Think I first read about you guys from Inc. Seems like you're positioned to
accomplish really great things. Thanks for your response, and congratulations
on the new funding.

------
jonlucc
I think this is such a neat business. The farmers I've met are fairly savvy
business-people and will probably be very happy to have better information
about their business in a way that Quickbooks and Excel can't easily provide.

------
hoi
Sounds very similar to Nokia Life Tools which launched in India back in 2009 -
[http://en.wikipedia.org/wiki/Nokia_Life_Tools](http://en.wikipedia.org/wiki/Nokia_Life_Tools)
"The agricultural part of the service consists of localized information
including weather conditions, advice about crop cycles, general tips and
techniques, as well as market prices for crops. Farmers in the pilot scheme
said getting daily prices on their phones reduced their dependency on agents
for basic information, enabling them to negotiate with greater confidence."

------
muxxa
From a tech savvy farmer friend:

> Yep it is USA only but it's interesting. Especially the market watch on
> grain price. Farmers never have a notion what the worldwide price for barley
> is even thou they sell it.

> Also the farm log on field performance is something that would work on a
> smaller irish scale.

> There would be a definite appetite for something like that.

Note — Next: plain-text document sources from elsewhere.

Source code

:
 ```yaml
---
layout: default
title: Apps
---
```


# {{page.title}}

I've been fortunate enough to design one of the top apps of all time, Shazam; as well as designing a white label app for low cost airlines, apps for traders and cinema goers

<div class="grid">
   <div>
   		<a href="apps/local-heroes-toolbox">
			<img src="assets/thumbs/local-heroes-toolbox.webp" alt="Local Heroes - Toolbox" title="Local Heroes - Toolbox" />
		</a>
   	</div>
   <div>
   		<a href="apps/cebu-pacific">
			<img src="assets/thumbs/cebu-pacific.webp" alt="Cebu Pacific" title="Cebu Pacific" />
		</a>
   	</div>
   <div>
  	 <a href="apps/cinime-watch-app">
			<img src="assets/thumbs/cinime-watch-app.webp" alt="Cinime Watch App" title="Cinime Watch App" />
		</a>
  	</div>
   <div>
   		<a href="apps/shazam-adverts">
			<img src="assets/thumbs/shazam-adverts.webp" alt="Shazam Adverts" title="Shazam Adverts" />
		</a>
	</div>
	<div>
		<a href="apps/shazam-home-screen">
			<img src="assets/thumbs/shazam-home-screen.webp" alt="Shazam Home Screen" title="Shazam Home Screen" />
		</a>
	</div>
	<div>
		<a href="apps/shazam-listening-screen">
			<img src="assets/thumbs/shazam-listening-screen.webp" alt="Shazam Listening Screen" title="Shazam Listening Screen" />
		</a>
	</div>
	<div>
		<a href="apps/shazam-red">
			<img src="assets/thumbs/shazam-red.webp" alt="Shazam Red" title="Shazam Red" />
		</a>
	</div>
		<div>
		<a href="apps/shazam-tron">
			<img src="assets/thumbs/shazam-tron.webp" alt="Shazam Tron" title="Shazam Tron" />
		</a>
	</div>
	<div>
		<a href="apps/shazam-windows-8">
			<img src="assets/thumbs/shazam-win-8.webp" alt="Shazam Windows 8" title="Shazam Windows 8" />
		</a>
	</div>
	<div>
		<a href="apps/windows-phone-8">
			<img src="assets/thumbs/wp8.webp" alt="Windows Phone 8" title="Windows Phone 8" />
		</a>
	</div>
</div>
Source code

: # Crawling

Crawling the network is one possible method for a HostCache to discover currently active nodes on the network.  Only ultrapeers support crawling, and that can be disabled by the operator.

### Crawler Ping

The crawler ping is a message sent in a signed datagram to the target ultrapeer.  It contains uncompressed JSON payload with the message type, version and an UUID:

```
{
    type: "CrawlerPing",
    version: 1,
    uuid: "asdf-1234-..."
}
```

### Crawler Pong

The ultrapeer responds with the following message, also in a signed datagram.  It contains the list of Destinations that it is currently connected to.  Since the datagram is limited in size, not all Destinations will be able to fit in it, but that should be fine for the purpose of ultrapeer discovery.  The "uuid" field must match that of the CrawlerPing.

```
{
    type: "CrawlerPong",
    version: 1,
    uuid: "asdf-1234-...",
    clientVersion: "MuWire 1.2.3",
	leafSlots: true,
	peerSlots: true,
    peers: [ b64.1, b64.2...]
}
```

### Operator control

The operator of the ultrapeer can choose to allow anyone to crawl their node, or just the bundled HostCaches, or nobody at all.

I don't understand why apps such as this are limited to US only? There are
plenty of early adopters in the rest of the world.

------
gaius
The ironic thing is if they had written FarmVille, they'd have raised $4Bn. VC
priorities are crazy.

------
protomyth
The article has a bit of an error when saying current offerings all require
PCs. Some of the big companies in Ag have serious websites that do not require
PCs that help track finances, crops, fields, and even let farmers sign
contracts on the web.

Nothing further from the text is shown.